Win today and he will be hailed as the Lion King, the most supreme leader of them all. Lose and derision will rain down upon him and his inert tactics and uncertain selection, deemed a victim of untrammelled hubris for losing a series in which every circumstance seemed set fair for a Lions victory.
Had Romain Poite decided to award a penalty rather than a scrum in those final seconds in Eden Park four years ago, history might have take a different course.
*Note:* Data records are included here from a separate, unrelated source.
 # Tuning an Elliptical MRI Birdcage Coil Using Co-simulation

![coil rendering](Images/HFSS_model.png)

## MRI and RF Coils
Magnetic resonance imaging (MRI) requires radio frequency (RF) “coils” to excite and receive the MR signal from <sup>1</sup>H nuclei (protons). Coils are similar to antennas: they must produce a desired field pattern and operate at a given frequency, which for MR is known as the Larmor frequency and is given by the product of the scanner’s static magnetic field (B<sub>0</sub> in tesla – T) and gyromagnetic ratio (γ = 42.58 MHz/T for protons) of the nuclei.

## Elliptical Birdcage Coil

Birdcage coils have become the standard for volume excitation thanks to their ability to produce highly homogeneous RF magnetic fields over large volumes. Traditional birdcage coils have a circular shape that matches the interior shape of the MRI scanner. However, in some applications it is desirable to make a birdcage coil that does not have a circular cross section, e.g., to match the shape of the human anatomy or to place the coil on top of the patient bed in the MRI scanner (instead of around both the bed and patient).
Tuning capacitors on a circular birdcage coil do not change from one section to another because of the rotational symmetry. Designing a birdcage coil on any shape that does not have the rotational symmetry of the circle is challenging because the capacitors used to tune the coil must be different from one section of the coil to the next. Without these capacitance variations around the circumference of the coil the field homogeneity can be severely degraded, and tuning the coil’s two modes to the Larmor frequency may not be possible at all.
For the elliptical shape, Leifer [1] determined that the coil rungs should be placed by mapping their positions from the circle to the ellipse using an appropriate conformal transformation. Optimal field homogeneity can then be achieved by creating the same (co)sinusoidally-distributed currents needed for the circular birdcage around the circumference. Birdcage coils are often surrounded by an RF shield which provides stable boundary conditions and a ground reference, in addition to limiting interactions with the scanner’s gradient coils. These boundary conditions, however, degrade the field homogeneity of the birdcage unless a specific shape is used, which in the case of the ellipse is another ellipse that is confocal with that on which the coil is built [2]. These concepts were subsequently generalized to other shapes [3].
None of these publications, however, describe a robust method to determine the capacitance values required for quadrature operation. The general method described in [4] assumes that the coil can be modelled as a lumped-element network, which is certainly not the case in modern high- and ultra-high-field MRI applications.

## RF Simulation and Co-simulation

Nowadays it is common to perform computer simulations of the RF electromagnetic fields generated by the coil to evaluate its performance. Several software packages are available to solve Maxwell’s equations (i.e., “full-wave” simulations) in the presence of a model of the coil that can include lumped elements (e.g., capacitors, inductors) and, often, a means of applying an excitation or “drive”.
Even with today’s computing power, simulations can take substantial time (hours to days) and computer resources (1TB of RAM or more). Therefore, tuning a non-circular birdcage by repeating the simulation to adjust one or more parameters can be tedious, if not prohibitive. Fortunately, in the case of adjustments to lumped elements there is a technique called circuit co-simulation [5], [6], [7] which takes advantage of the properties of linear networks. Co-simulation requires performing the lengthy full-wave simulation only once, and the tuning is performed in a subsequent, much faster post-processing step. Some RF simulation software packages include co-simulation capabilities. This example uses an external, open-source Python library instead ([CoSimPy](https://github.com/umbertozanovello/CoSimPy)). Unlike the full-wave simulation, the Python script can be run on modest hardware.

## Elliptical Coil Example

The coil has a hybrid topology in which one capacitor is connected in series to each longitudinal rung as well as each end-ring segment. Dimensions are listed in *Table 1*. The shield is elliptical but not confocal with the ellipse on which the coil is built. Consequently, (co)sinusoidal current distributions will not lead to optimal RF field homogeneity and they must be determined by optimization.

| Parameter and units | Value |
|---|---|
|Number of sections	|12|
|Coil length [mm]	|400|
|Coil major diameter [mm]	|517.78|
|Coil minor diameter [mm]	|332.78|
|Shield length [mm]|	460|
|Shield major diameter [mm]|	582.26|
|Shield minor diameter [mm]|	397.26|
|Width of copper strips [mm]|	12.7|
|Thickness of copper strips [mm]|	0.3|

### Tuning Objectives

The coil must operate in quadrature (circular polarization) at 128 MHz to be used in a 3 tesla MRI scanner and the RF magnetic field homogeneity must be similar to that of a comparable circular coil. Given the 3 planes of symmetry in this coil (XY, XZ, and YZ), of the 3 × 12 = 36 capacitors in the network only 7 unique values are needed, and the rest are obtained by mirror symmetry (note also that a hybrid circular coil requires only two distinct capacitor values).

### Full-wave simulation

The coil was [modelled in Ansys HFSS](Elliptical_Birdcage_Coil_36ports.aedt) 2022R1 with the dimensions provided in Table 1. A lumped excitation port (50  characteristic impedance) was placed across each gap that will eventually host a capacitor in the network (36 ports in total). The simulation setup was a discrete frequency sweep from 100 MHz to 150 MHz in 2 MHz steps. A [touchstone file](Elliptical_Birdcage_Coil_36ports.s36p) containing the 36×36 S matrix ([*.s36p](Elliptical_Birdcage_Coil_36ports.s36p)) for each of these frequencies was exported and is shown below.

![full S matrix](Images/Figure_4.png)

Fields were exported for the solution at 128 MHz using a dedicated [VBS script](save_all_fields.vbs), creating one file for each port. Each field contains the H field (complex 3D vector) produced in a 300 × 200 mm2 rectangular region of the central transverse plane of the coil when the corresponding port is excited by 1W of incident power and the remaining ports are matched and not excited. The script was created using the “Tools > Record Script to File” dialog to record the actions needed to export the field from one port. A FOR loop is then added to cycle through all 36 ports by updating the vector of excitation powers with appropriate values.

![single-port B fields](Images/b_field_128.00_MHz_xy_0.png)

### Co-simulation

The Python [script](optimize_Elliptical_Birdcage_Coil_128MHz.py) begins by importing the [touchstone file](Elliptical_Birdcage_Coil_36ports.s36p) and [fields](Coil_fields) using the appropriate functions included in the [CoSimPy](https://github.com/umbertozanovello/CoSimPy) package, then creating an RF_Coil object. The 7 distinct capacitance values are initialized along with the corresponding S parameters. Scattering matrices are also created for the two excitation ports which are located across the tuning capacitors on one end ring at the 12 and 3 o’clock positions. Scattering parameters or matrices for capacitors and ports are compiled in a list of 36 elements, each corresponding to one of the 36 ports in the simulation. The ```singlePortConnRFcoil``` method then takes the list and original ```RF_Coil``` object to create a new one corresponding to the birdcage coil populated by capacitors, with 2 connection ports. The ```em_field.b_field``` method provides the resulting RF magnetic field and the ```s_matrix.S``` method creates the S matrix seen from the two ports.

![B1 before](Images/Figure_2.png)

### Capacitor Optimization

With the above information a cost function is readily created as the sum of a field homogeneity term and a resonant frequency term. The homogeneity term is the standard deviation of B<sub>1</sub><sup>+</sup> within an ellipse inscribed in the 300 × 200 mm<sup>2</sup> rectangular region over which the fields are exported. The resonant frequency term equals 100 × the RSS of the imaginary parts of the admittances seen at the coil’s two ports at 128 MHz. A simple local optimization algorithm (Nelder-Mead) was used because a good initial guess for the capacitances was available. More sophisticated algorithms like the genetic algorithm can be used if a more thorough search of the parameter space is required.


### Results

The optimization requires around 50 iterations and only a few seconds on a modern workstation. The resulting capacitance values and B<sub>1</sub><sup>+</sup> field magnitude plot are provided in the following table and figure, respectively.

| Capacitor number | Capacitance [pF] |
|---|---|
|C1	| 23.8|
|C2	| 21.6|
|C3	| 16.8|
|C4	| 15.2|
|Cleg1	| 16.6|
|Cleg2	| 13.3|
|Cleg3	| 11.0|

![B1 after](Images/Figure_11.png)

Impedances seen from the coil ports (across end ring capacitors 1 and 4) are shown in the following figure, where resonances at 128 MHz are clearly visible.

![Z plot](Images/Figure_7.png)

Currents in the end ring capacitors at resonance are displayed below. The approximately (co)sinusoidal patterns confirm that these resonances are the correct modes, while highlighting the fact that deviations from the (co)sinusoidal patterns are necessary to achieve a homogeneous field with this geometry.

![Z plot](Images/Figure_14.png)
Then again, Gatland is a man, as those who have followed him from the last century can attest, who has always followed his gut instinct.
However, this week will seem so different to 2017, and even 2013, when opprobrium threatened to drown him after demoting Brian O’Driscoll for a final Test romp in Australia.
Arguably, he didn’t need to make many changes for that final Test and yet he did so; in 2017, he arguably should have made one or two changes but didn’t.
He emerged unscathed on both occasions; selection has always been one of the strongest quivers in his coaching armoury but this summer he seems to have veered wildly off course; even if viewed through the prism of one man, say Liam Williams, the Kiwi’s once attuned antenna has been off-kilter.
There will have been none of the excitement of 2017 this week, or the drunken reverie; only nervous anticipation in the wake of an utterly dominant second half from the Springboks last weekend.
Gatland’s final Test week will have struggled to accommodate a similar semblance of detachment as the clinically cocooned squad hunker down in the trenches for their own final test.
They will do so on the back of bruising defeat and with little opportunity to let off steam; so too for Gatland and his coaches who, befitting their latest selection lurch, are also feeling the strain.
This will be the Lions’ – and Gatland’s – third successive decider in the history of contests littered with close encounters, albeit not always of the third kind (until 1989, four or two Tests were played).
And so for a select group of three-time tourists, led by tour captains Alun Wyn Jones and Conor Murray, also including Mako Vunipola and Taulupe Faletau, they can join their coach in earning the right to be enshrined in Lions history should they manage to complete a third successive unbeaten series.
The team will play for the glory but once again it will be the coach who defines the last leg of a potentially momentous journey.
It is not merely about who he has chosen to play this final Test but how they will play it.
If supreme confidence oozed through his final 2013 selection – embodied in the audacious removal of the gilded Brian O’Driscoll, and the understandable caution that perhaps prevailed in 2017, perhaps in 2021 it is sheer desperation which tugs at Gatland’s sleeve.
But through it all he will remain steadfastly reliant on the certainties that have served him so well in the past.
For Gatland, this series represents unfinished business. And given he is the best in this type of business, you wouldn’t put it past him to get the job done. The champagne is on ice.